My eyes are being opened to the world. I am being drawn to the nations.
There. I said it. In print, where it can't be revoked.
Can I now say that I'm absolutely terrified by that last statement?
Jesus is asking me to let Him have my heart in new and deep ways.
(hold on a second, I need to light candles as prayers if I'm actually going to write this)
An hour ago I sat in a hot bath, filled with sweetly scented salts made by a little company in Canmore, and fought back the tears. I finished reading a novel I picked up yesterday, and while it wasn't exactly the story that made my heart break, it was still a catalyst.
I wonder, at regular intervals these days if I am going to survive this expanding of my heart.
As I allow Jesus ever nearer, my heart is beginning to break.
Like a cadence repeating itself through my brain these days is the oft quoted prayer, "Let my heart be broken with the things that break the heart of God."
Even now, years later, I remember so clearly the first time I heard someone quote this prayer. This funny Iranian evangelist, who lived in Alabama, a guy named David Nasser was preaching the story of Ezra - tearing his clothes and weeping at the sins of Israel, and he asked those sitting in the audience, "Does your heart break at the things that break God's heart?"
That question burrowed deep - I remember going back to high school after that weekend, and sitting in class and listening to all of the tales of partying and dissatisfaction from the weekend, and feeling my heart shatter, as I thought about the heart of the father for these people who surrounded me.
The prayer came back again, a whisper in my consciousness as I taught Sunday school a few weeks back. We worked our way through the story of Jesus clearing the temple courts, and stopped to pose the question, "What makes Jesus angry today?" It came on the heels of hosting a weekend of prayer in my home.
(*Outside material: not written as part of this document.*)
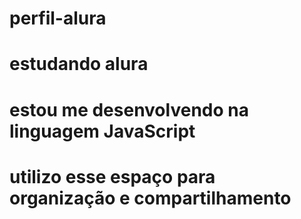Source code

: # perfil-alura
# estudando alura
# estou me desenvolvendo na linguagem JavaScript
# utilizo esse espaço para organização e compartilhamento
A weekend where I found myself praying my way across a map of the world, and through the faces and hearts that belong to those nations.
I have guarded my heart selfishly and callously for years, wanting to avoid the heartache I knew would come quite inevitably if I allowed myself to truly see other people and other nations.
I have held myself in check, carefully, letting very few burrow past my defenses.
Those who do, sometimes surprise me.
I wept over a beautiful young girl who was three when she lost her life to the preventable illness of malaria.
I wept when dear friends suffered a miscarriage.
And now, so many things are slipping past those defenses.
I find my heart shattering on a nearly daily basis.
And I wonder, some days, if I will survive this painful stretching.